Task requirements
Set every entry down again exactly, excluding any pictures.

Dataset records
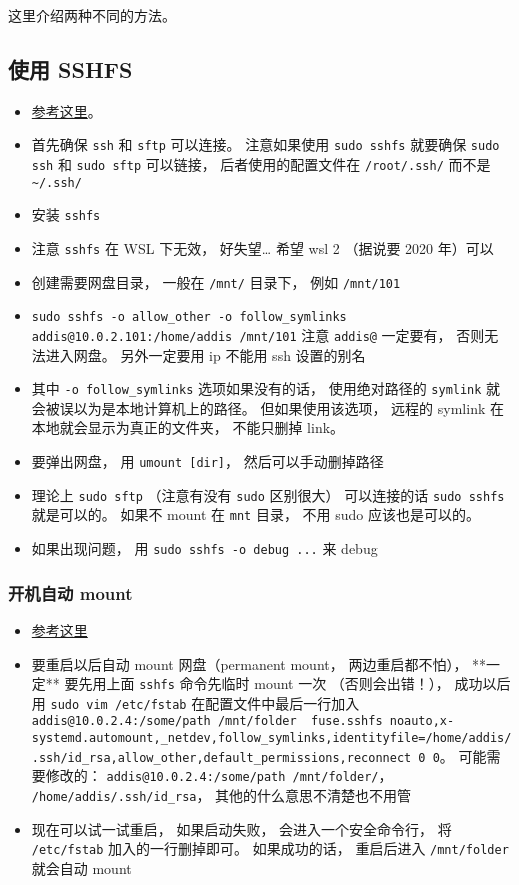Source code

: 
这里介绍两种不同的方法。

\subsection{使用 SSHFS}
\begin{itemize}
\item \href{https://www.digitalocean.com/community/tutorials/how-to-use-sshfs-to-mount-remote-file-systems-over-ssh}{参考这里}。
\item 首先确保 \verb`ssh` 和 \verb|sftp| 可以连接。 注意如果使用 \verb|sudo sshfs| 就要确保 \verb|sudo ssh| 和 \verb|sudo sftp| 可以链接， 后者使用的配置文件在 \verb|/root/.ssh/| 而不是 \verb|~/.ssh/|
\item 安装 \verb`sshfs`
\item 注意 \verb`sshfs` 在 WSL 下无效， 好失望… 希望 wsl 2 （据说要 2020 年）可以
\item 创建需要网盘目录， 一般在 \verb`/mnt/` 目录下， 例如 \verb`/mnt/101`
\item \verb`sudo sshfs -o allow_other -o follow_symlinks addis@10.0.2.101:/home/addis /mnt/101` 注意 \verb`addis@` 一定要有， 否则无法进入网盘。 另外一定要用 ip 不能用 ssh 设置的别名
\item 其中 \verb|-o follow_symlinks| 选项如果没有的话， 使用绝对路径的 \verb|symlink| 就会被误以为是本地计算机上的路径。 但如果使用该选项， 远程的 symlink 在本地就会显示为真正的文件夹， 不能只删掉 link。
\item 要弹出网盘， 用 \verb`umount [dir]`， 然后可以手动删掉路径
\item 理论上 \verb|sudo sftp| （注意有没有 \verb|sudo| 区别很大） 可以连接的话 \verb|sudo sshfs| 就是可以的。 如果不 mount 在 \verb|mnt| 目录， 不用 sudo 应该也是可以的。
\item 如果出现问题， 用 \verb|sudo sshfs -o debug ...| 来 debug
\end{itemize}

\subsubsection{开机自动 mount}
\begin{itemize}
\item \href{https://www.linode.com/docs/networking/ssh/using-sshfs-on-linux/}{参考这里}
\item 要重启以后自动 mount 网盘（permanent mount， 两边重启都不怕）， **一定** 要先用上面 \verb`sshfs` 命令先临时 mount 一次 （否则会出错！）， 成功以后用 \verb`sudo vim /etc/fstab` 在配置文件中最后一行加入 \verb`addis@10.0.2.4:/some/path /mnt/folder  fuse.sshfs noauto,x-systemd.automount,_netdev,follow_symlinks,identityfile=/home/addis/.ssh/id_rsa,allow_other,default_permissions,reconnect 0 0`。 可能需要修改的： \verb`addis@10.0.2.4:/some/path /mnt/folder/`， \verb`/home/addis/.ssh/id_rsa`， 其他的什么意思不清楚也不用管
\item 现在可以试一试重启， 如果启动失败， 会进入一个安全命令行， 将 \verb`/etc/fstab` 加入的一行删掉即可。 如果成功的话， 重启后进入 \verb`/mnt/folder` 就会自动 mount
\end{itemize}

Task solution
Source code

: 
这里介绍两种不同的方法。

\subsection{使用 SSHFS}
\begin{itemize}
\item \href{https://www.digitalocean.com/community/tutorials/how-to-use-sshfs-to-mount-remote-file-systems-over-ssh}{参考这里}。
\item 首先确保 \verb`ssh` 和 \verb|sftp| 可以连接。 注意如果使用 \verb|sudo sshfs| 就要确保 \verb|sudo ssh| 和 \verb|sudo sftp| 可以链接， 后者使用的配置文件在 \verb|/root/.ssh/| 而不是 \verb|~/.ssh/|
\item 安装 \verb`sshfs`
\item 注意 \verb`sshfs` 在 WSL 下无效， 好失望… 希望 wsl 2 （据说要 2020 年）可以
\item 创建需要网盘目录， 一般在 \verb`/mnt/` 目录下， 例如 \verb`/mnt/101`
\item \verb`sudo sshfs -o allow_other -o follow_symlinks addis@10.0.2.101:/home/addis /mnt/101` 注意 \verb`addis@` 一定要有， 否则无法进入网盘。 另外一定要用 ip 不能用 ssh 设置的别名
\item 其中 \verb|-o follow_symlinks| 选项如果没有的话， 使用绝对路径的 \verb|symlink| 就会被误以为是本地计算机上的路径。 但如果使用该选项， 远程的 symlink 在本地就会显示为真正的文件夹， 不能只删掉 link。
\item 要弹出网盘， 用 \verb`umount [dir]`， 然后可以手动删掉路径
\item 理论上 \verb|sudo sftp| （注意有没有 \verb|sudo| 区别很大） 可以连接的话 \verb|sudo sshfs| 就是可以的。 如果不 mount 在 \verb|mnt| 目录， 不用 sudo 应该也是可以的。
\item 如果出现问题， 用 \verb|sudo sshfs -o debug ...| 来 debug
\end{itemize}

\subsubsection{开机自动 mount}
\begin{itemize}
\item \href{https://www.linode.com/docs/networking/ssh/using-sshfs-on-linux/}{参考这里}
\item 要重启以后自动 mount 网盘（permanent mount， 两边重启都不怕）， **一定** 要先用上面 \verb`sshfs` 命令先临时 mount 一次 （否则会出错！）， 成功以后用 \verb`sudo vim /etc/fstab` 在配置文件中最后一行加入 \verb`addis@10.0.2.4:/some/path /mnt/folder  fuse.sshfs noauto,x-systemd.automount,_netdev,follow_symlinks,identityfile=/home/addis/.ssh/id_rsa,allow_other,default_permissions,reconnect 0 0`。 可能需要修改的： \verb`addis@10.0.2.4:/some/path /mnt/folder/`， \verb`/home/addis/.ssh/id_rsa`， 其他的什么意思不清楚也不用管
\item 现在可以试一试重启， 如果启动失败， 会进入一个安全命令行， 将 \verb`/etc/fstab` 加入的一行删掉即可。 如果成功的话， 重启后进入 \verb`/mnt/folder` 就会自动 mount
\end{itemize}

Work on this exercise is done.